Tenor: «Nach dem Googeln ist man doch kränker als zuvor.»
Die Vorbehalte dem Internet gegenüber kann Julia Dratva gut nachvollziehen: «Jede Suche liefert eine Unzahl von Webseiten.» Die richtigen herauszusuchen und ihren Inhalt zu verstehen, einzuordnen und einzuschätzen ist kein einfaches Unterfangen.
Ein amtliches Gütesiegel könnte da helfen. Davon ist man in der Schweiz aber noch weit entfernt. Entsprechende Projekte sind zwar am Laufen, doch anders als in Deutschland wird Mitte 2020 sicher kein zentrales Gesundheitsportal mit verlässlichen Informationen online gehen.
Bei der Jugend ansetzen
Was hingegen bereits läuft und Früchte trägt: Initiativen, die Jugendlichen praktisches Wissen in lebensrettenden Techniken vermitteln.
Im Tessin wurden im Rahmen eines Pilotprojekts fünf Jahre lang alle 14- und 15-jährigen Schülerinnen und Schüler in Reanimation ausgebildet – jedes Jahr 3500 Jugendliche. Mit durchschlagendem Erfolg: Die Überlebenschance nach einem Herzstillstand ist mit 55 Prozent die höchste in der ganzen Schweiz.
Und es sind keineswegs nur wildfremde Menschen, die davon profitieren: «Letzten Sommer hatten wir den Fall eines Jungen, der im Juni den Kurs in seiner Schule besuchte», erinnert sich Claudio Benvenuti, Direktor der Stiftung «Ticino Cuore». Im August erlitt die Mutter des Jungen einen Herzstillstand. «Der Sohn hat seine Mutter reanimiert, bis die Rettungskräfte eintrafen. Das zeigt, dass Jugendliche genauso gut reanimieren können wie Erwachsene!»

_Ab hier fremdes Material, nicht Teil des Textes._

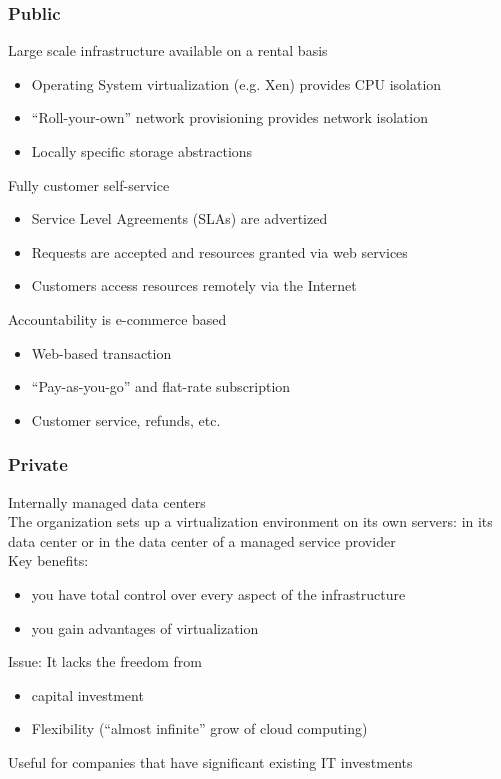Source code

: \documentclass[10pt, oneside]{article}
\begin{document}
\subsubsection{Public}
Large scale infrastructure available on a rental basis\begin{itemize}
    \item Operating System virtualization (e.g. Xen) provides CPU isolation
    \item “Roll-your-own” network provisioning provides network isolation
    \item Locally specific storage abstractions
\end{itemize}
Fully customer self-service\begin{itemize}
    \item Service Level Agreements (SLAs) are advertized
    \item Requests are accepted and resources granted via web services
    \item Customers access resources remotely via the Internet
\end{itemize}
Accountability is e-commerce based\begin{itemize}
    \item Web-based transaction
    \item “Pay-as-you-go” and flat-rate subscription  
    \item Customer service, refunds, etc.
\end{itemize}

\subsubsection{Private}
Internally managed data centers\\
The organization sets up a virtualization environment on its own servers: in its data center or in the data center of a managed service provider\\Key benefits:\begin{itemize}
    \item you have total control over every aspect of the infrastructure
    \item you gain advantages of virtualization
\end{itemize}
Issue: It lacks the freedom from\begin{itemize}
    \item capital investment
    \item Flexibility (“almost infinite” grow of cloud computing)
\end{itemize}Useful for companies that have significant existing IT investments
\end{document}
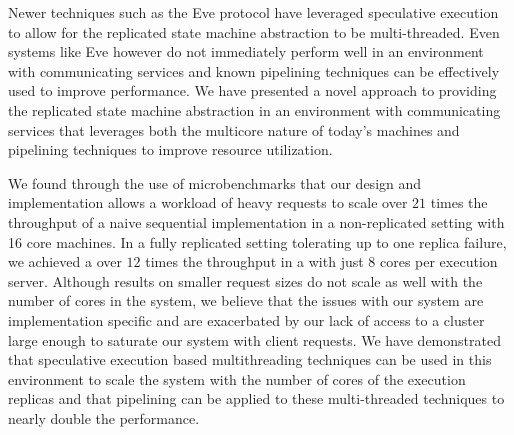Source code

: \documentclass[11pt, oneside]{report}
\begin{document}
Newer techniques such as the Eve protocol \cite{eve} have leveraged speculative execution to allow for the replicated state machine abstraction to be multi-threaded.
Even systems like Eve however do not immediately perform well in an environment with communicating services and known pipelining techniques can be effectively used to improve performance.
We have presented a novel approach to providing the replicated state machine abstraction in an environment with communicating services that leverages both the multicore nature of today's machines and pipelining techniques to improve resource utilization. 

We found through the use of microbenchmarks that our design and implementation allows a workload of heavy requests to scale over $21$ times the throughput of a naive sequential implementation in a non-replicated setting with 16 core machines.
In a fully replicated setting tolerating up to one replica failure, we achieved a over $12$ times the throughput in a with just 8 cores per execution server.
Although results on smaller request sizes do not scale as well with the number of cores in the system, we believe that the issues with our system are implementation specific and are exacerbated by our lack of access to a cluster large enough to saturate our system with client requests.
We have demonstrated that speculative execution based multithreading techniques can be used in this environment to scale the system with the number of cores of the execution replicas and that pipelining can be applied to these multi-threaded techniques to nearly double the performance.



\end{document}
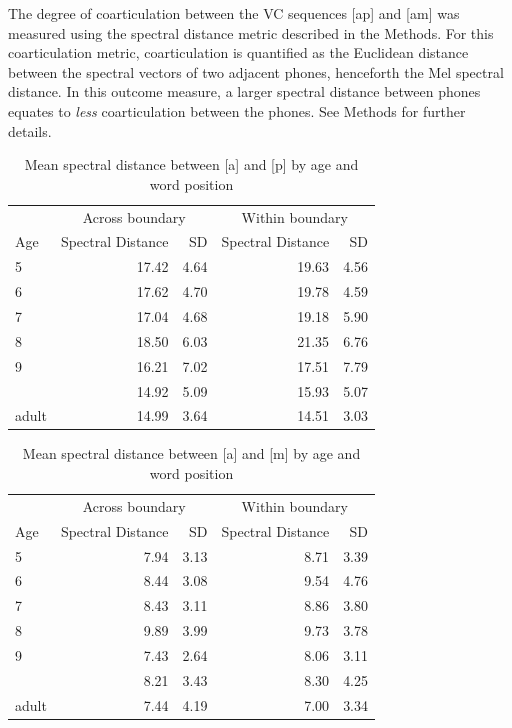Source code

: \documentclass[a4paper,man,floatsintext,natbib,donotrepeattitle, apacite]{apa6}
\begin{document}
The degree of coarticulation between the VC sequences {[}ap{]} and {[}am{]} was measured using the spectral distance metric described in the Methods. For this coarticulation metric, coarticulation is quantified as the Euclidean distance between the spectral vectors of two adjacent phones, henceforth the Mel spectral distance. In this outcome measure, a larger spectral distance between phones equates to \emph{less} coarticulation between the phones. See Methods for further details. 

\begin{table}[H]

\caption{\label{tab:ap-coartic-tbl}Mean spectral distance between [a] and [p] by age and word position}
\centering
\begin{tabular}[t]{lrrrr}
\toprule
\multicolumn{1}{c}{ } & \multicolumn{2}{c}{Across boundary} & \multicolumn{2}{c}{Within boundary} \\
\cmidrule(l{3pt}r{3pt}){2-3} \cmidrule(l{3pt}r{3pt}){4-5}
Age & Spectral Distance  & SD  & Spectral Distance & SD\\
\midrule
5 & 17.42 & 4.64 & 19.63 & 4.56\\
6 & 17.62 & 4.70 & 19.78 & 4.59\\
7 & 17.04 & 4.68 & 19.18 & 5.90\\
8 & 18.50 & 6.03 & 21.35 & 6.76\\
9 & 16.21 & 7.02 & 17.51 & 7.79\\
\addlinespace
10 & 14.92 & 5.09 & 15.93 & 5.07\\
adult & 14.99 & 3.64 & 14.51 & 3.03\\
\bottomrule
\end{tabular}
\end{table}

\begin{table}[H]

\caption{\label{tab:am-coartic-tbl}Mean spectral distance between [a] and [m] by age and word position}
\centering
\begin{tabular}[t]{lrrrr}
\toprule
\multicolumn{1}{c}{ } & \multicolumn{2}{c}{Across boundary} & \multicolumn{2}{c}{Within boundary} \\
\cmidrule(l{3pt}r{3pt}){2-3} \cmidrule(l{3pt}r{3pt}){4-5}
Age & Spectral Distance  & SD  & Spectral Distance & SD\\
\midrule
5 & 7.94 & 3.13 & 8.71 & 3.39\\
6 & 8.44 & 3.08 & 9.54 & 4.76\\
7 & 8.43 & 3.11 & 8.86 & 3.80\\
8 & 9.89 & 3.99 & 9.73 & 3.78\\
9 & 7.43 & 2.64 & 8.06 & 3.11\\
\addlinespace
10 & 8.21 & 3.43 & 8.30 & 4.25\\
adult & 7.44 & 4.19 & 7.00 & 3.34\\
\bottomrule
\end{tabular}
\end{table}
\end{document}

Heute gibt es eine Empfehlung der Tessiner Erziehungsdirektion, solche Kurse in Schulen abzuhalten. So werden derzeit immer noch jedes Jahr rund 2500 Jugendliche in Wiederbelebung ausgebildet.
Föderalismus bremst die Gesundheitskompetenz
Auch nördlich der Alpen tut sich diesbezüglich einiges. Zum Beispiel im Kanton Baselland, wo die Stiftung «Ersthelfer Nordwestschweiz» interessierte Schulen mit Schulungsmaterial versorgt und die Wiederbelebung zum Pflichtfach erheben will.
Der Gedanke dahinter: «Möglichst viele Bürgerinnen und Bürger sollen möglichst früh die Massnahmen bei einem Herz-Kreislauf-Stillstand kennenlernen», sagt Wolfgang Ummenhofer, Vizepräsident der Stiftung.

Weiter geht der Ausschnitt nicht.